### WHAT THE TASK ASKS:
Return every record exactly as written.

### EXERCISE DATA:
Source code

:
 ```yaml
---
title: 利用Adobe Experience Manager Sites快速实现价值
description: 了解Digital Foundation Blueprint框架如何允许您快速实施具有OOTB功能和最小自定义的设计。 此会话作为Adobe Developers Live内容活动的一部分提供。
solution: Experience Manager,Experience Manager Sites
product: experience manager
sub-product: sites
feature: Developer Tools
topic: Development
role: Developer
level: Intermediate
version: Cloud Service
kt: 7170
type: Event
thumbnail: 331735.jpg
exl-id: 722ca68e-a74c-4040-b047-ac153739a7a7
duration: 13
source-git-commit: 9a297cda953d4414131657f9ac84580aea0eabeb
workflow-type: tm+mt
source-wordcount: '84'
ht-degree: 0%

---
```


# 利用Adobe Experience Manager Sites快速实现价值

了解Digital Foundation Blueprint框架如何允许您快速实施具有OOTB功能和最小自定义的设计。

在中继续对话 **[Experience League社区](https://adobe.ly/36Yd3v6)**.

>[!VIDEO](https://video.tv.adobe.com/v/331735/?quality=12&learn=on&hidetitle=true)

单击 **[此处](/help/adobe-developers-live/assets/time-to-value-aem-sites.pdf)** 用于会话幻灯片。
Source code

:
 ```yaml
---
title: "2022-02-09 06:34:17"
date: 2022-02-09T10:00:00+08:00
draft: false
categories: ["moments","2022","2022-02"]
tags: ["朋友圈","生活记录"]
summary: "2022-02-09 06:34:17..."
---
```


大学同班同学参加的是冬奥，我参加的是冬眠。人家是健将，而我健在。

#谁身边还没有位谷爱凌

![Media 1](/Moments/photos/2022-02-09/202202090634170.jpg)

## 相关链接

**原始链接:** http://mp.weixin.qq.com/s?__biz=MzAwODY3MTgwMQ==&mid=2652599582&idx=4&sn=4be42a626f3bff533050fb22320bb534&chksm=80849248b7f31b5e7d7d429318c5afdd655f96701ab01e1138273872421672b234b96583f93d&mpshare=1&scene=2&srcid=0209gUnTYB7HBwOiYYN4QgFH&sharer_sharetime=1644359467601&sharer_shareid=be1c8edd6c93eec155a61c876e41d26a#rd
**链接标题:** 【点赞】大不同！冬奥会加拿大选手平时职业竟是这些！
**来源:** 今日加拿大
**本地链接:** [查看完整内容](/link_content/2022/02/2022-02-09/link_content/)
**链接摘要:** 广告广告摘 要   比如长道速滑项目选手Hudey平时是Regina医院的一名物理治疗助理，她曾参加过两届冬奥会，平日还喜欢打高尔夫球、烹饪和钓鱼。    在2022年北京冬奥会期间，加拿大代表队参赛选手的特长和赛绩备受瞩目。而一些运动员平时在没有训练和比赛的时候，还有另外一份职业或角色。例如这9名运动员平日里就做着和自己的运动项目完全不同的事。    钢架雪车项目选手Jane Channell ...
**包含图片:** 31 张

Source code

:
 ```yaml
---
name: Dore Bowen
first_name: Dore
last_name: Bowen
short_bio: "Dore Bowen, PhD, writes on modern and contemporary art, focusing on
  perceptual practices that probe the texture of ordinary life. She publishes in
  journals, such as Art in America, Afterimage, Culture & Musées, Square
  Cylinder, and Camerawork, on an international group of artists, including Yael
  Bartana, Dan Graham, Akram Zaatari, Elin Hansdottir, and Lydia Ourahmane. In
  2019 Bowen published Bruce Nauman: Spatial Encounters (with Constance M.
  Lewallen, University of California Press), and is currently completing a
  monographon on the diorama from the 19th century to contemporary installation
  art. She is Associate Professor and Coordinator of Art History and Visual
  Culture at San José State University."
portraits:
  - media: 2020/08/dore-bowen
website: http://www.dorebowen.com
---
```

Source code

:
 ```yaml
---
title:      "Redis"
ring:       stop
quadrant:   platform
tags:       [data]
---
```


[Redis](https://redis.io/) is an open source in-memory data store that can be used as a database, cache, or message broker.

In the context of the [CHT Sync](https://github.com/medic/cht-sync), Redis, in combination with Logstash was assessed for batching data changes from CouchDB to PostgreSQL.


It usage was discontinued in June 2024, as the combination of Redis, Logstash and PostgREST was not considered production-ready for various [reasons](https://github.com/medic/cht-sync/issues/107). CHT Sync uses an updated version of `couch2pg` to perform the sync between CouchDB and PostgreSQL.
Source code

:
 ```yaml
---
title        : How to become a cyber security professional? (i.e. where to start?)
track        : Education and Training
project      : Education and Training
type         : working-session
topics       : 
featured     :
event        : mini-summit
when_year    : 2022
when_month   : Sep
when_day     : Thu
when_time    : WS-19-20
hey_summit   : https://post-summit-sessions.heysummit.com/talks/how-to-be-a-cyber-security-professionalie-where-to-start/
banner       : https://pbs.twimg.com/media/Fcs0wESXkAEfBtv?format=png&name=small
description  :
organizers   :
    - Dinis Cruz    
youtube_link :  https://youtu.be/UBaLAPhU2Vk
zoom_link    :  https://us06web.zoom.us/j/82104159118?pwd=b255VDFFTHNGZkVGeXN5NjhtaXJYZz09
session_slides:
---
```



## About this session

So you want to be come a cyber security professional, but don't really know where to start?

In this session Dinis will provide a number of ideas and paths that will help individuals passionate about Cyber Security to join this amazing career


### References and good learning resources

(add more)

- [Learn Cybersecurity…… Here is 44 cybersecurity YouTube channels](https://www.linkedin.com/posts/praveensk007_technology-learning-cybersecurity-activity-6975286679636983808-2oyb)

### ANSWER SECTION:
Source code

:
 ```yaml
---
title: 利用Adobe Experience Manager Sites快速实现价值
description: 了解Digital Foundation Blueprint框架如何允许您快速实施具有OOTB功能和最小自定义的设计。 此会话作为Adobe Developers Live内容活动的一部分提供。
solution: Experience Manager,Experience Manager Sites
product: experience manager
sub-product: sites
feature: Developer Tools
topic: Development
role: Developer
level: Intermediate
version: Cloud Service
kt: 7170
type: Event
thumbnail: 331735.jpg
exl-id: 722ca68e-a74c-4040-b047-ac153739a7a7
duration: 13
source-git-commit: 9a297cda953d4414131657f9ac84580aea0eabeb
workflow-type: tm+mt
source-wordcount: '84'
ht-degree: 0%

---
```


# 利用Adobe Experience Manager Sites快速实现价值

了解Digital Foundation Blueprint框架如何允许您快速实施具有OOTB功能和最小自定义的设计。

在中继续对话 **[Experience League社区](https://adobe.ly/36Yd3v6)**.

>[!VIDEO](https://video.tv.adobe.com/v/331735/?quality=12&learn=on&hidetitle=true)

单击 **[此处](/help/adobe-developers-live/assets/time-to-value-aem-sites.pdf)** 用于会话幻灯片。
Source code

:
 ```yaml
---
title: "2022-02-09 06:34:17"
date: 2022-02-09T10:00:00+08:00
draft: false
categories: ["moments","2022","2022-02"]
tags: ["朋友圈","生活记录"]
summary: "2022-02-09 06:34:17..."
---
```


大学同班同学参加的是冬奥，我参加的是冬眠。人家是健将，而我健在。

#谁身边还没有位谷爱凌

![Media 1](/Moments/photos/2022-02-09/202202090634170.jpg)

## 相关链接

**原始链接:** http://mp.weixin.qq.com/s?__biz=MzAwODY3MTgwMQ==&mid=2652599582&idx=4&sn=4be42a626f3bff533050fb22320bb534&chksm=80849248b7f31b5e7d7d429318c5afdd655f96701ab01e1138273872421672b234b96583f93d&mpshare=1&scene=2&srcid=0209gUnTYB7HBwOiYYN4QgFH&sharer_sharetime=1644359467601&sharer_shareid=be1c8edd6c93eec155a61c876e41d26a#rd
**链接标题:** 【点赞】大不同！冬奥会加拿大选手平时职业竟是这些！
**来源:** 今日加拿大
**本地链接:** [查看完整内容](/link_content/2022/02/2022-02-09/link_content/)
**链接摘要:** 广告广告摘 要   比如长道速滑项目选手Hudey平时是Regina医院的一名物理治疗助理，她曾参加过两届冬奥会，平日还喜欢打高尔夫球、烹饪和钓鱼。    在2022年北京冬奥会期间，加拿大代表队参赛选手的特长和赛绩备受瞩目。而一些运动员平时在没有训练和比赛的时候，还有另外一份职业或角色。例如这9名运动员平日里就做着和自己的运动项目完全不同的事。    钢架雪车项目选手Jane Channell ...
**包含图片:** 31 张

Source code

:
 ```yaml
---
name: Dore Bowen
first_name: Dore
last_name: Bowen
short_bio: "Dore Bowen, PhD, writes on modern and contemporary art, focusing on
  perceptual practices that probe the texture of ordinary life. She publishes in
  journals, such as Art in America, Afterimage, Culture & Musées, Square
  Cylinder, and Camerawork, on an international group of artists, including Yael
  Bartana, Dan Graham, Akram Zaatari, Elin Hansdottir, and Lydia Ourahmane. In
  2019 Bowen published Bruce Nauman: Spatial Encounters (with Constance M.
  Lewallen, University of California Press), and is currently completing a
  monographon on the diorama from the 19th century to contemporary installation
  art. She is Associate Professor and Coordinator of Art History and Visual
  Culture at San José State University."
portraits:
  - media: 2020/08/dore-bowen
website: http://www.dorebowen.com
---
```

Source code

:
 ```yaml
---
title:      "Redis"
ring:       stop
quadrant:   platform
tags:       [data]
---
```


[Redis](https://redis.io/) is an open source in-memory data store that can be used as a database, cache, or message broker.

In the context of the [CHT Sync](https://github.com/medic/cht-sync), Redis, in combination with Logstash was assessed for batching data changes from CouchDB to PostgreSQL.


It usage was discontinued in June 2024, as the combination of Redis, Logstash and PostgREST was not considered production-ready for various [reasons](https://github.com/medic/cht-sync/issues/107). CHT Sync uses an updated version of `couch2pg` to perform the sync between CouchDB and PostgreSQL.
Source code

:
 ```yaml
---
title        : How to become a cyber security professional? (i.e. where to start?)
track        : Education and Training
project      : Education and Training
type         : working-session
topics       : 
featured     :
event        : mini-summit
when_year    : 2022
when_month   : Sep
when_day     : Thu
when_time    : WS-19-20
hey_summit   : https://post-summit-sessions.heysummit.com/talks/how-to-be-a-cyber-security-professionalie-where-to-start/
banner       : https://pbs.twimg.com/media/Fcs0wESXkAEfBtv?format=png&name=small
description  :
organizers   :
    - Dinis Cruz    
youtube_link :  https://youtu.be/UBaLAPhU2Vk
zoom_link    :  https://us06web.zoom.us/j/82104159118?pwd=b255VDFFTHNGZkVGeXN5NjhtaXJYZz09
session_slides:
---
```



## About this session

So you want to be come a cyber security professional, but don't really know where to start?

In this session Dinis will provide a number of ideas and paths that will help individuals passionate about Cyber Security to join this amazing career


### References and good learning resources

(add more)

- [Learn Cybersecurity…… Here is 44 cybersecurity YouTube channels](https://www.linkedin.com/posts/praveensk007_technology-learning-cybersecurity-activity-6975286679636983808-2oyb)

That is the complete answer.